Why is growth important?
Not too many people are happy where they are at in life. Most people want something more. More spring in their step, more knowledge at their fingertips, new skills, better tools or whatever might be appropriate to their situation.
This requires growth. This growth generally doesn’t happen on it’s own. It usually requires an outside force to help us overcome our momentum (stationary has momentum). Goals are a great way to do this. If you set goals for yourself that are beyond your current ability or knowledge, growth is mandatory, right?
Think of the standard New Year’s Resolutions. How are you going to lose weight? You’ll need to get smarter on food planning (it wasn’t good enough last year, or you wouldn’t be doing it again this year). You’ll need to learn more about exercise, and find a way to make it work for you, since last time it didn’t quite go according to plan. You are already setting goals with growth built in, you just might not have thought of it in this manner.
Where can I apply this in my life?
What goals do you have that involve things that you either don’t know how to do, or you have tried and failed at? I include failures, because (at least for me) most failures aren’t from lack of effort, but lack of knowledge or skill. This gives you a clue that you need to grow, right?
I often set goals that I really don’t know how I’m going to get them done. For example, next on the to-do list for my rusty project car is to repair a badly rusted firewall and replace the area where the windshield meets the dash. In concept, you just cut out the rusty bits and weld in clean metal. In practice, it’s not that easy. I will be learning a lot this fall as I work on that goal.
If you have been reading for a while, you probably have a list of goals, projects or self-improvement ideas from a prior exercise.
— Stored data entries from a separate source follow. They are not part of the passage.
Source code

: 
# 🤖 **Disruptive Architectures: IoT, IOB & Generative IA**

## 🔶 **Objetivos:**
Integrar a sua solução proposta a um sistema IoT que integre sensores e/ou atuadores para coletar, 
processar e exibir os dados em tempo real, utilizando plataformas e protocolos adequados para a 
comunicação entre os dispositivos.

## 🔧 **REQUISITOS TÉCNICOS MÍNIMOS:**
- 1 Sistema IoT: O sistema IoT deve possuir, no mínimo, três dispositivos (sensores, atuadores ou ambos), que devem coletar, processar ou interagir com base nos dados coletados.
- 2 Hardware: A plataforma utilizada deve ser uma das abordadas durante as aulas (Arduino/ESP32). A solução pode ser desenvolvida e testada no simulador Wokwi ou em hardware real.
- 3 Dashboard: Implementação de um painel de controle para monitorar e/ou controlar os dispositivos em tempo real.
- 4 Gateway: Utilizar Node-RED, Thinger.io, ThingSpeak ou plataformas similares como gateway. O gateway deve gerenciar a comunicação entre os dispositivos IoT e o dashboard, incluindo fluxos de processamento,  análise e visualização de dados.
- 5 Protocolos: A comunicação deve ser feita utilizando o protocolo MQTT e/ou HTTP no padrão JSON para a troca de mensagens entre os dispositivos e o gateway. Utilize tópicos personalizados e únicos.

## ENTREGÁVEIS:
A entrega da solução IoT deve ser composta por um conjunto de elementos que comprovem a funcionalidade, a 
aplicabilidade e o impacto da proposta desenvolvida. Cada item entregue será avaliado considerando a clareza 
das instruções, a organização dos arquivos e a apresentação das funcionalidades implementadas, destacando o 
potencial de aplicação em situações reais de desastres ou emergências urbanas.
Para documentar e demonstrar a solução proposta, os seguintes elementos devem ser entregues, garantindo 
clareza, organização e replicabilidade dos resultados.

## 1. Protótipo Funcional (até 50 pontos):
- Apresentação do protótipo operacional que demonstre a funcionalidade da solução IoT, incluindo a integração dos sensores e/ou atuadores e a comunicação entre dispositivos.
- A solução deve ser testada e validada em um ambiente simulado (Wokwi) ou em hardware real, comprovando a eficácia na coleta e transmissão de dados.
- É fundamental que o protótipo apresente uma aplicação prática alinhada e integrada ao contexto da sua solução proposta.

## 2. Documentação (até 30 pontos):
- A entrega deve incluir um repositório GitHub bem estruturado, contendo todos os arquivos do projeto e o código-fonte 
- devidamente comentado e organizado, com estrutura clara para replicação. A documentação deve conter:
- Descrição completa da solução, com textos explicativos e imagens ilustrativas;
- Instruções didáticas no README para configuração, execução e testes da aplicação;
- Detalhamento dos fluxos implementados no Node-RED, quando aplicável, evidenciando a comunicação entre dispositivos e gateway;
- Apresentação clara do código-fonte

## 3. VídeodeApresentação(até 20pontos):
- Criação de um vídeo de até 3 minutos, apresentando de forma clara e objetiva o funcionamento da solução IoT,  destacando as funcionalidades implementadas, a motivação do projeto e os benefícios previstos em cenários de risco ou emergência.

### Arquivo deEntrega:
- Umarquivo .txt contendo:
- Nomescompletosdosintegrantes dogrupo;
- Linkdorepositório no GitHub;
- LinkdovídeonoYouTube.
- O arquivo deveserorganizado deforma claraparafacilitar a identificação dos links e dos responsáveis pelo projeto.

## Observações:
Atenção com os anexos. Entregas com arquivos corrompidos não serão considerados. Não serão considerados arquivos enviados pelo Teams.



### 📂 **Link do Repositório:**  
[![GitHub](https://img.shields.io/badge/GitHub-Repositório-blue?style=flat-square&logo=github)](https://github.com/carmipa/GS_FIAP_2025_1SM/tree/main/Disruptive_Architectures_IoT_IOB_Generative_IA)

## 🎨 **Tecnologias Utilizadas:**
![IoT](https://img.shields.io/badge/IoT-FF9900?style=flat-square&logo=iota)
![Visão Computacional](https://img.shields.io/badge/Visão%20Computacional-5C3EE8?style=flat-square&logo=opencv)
If not, take a moment and write a few down. Now look at the list and find a couple that are short term (a month or less). If you don’t have any that are that length, pull a chunk out of a longer project (instead of building a deck in the back yard, perhaps you could just work on the grading or the framing).
Select a short project that you don’t know everything about. Pick something where you will have to ask an expert (after finding one), learn a new skill, do some digging in the library or on the internet. Once you’ve found your project, take a few moments to list everything you can think of related to the project. Every step you need to take, every item you need to gather. Put an asterisk next to each thing you will need some help with.
Now determine how you will get the help. Do you know someone who would be more familiar with the part that’s beyond you? Can they help you or at least coach you? Can you determine where to find the missing parts, or who can fabricate them for you? Do you have any idea where you can learn the skill you will need to complete the task? Where can you find the missing information so that you understand more completely – library, internet, friends or…?
The final step in any plan is to take the first step, otherwise it’s just a fantasy. Choose one of the steps that’s fairly quick and easy, and get it done. Right now. Do it, and you build momentum. If you don’t do it, you will also build momentum (remembering that objects at rest will remain at rest).
Get started on your project and get learning, growing, improving. Start becoming what you can become, and achieve the greater goal, a better you.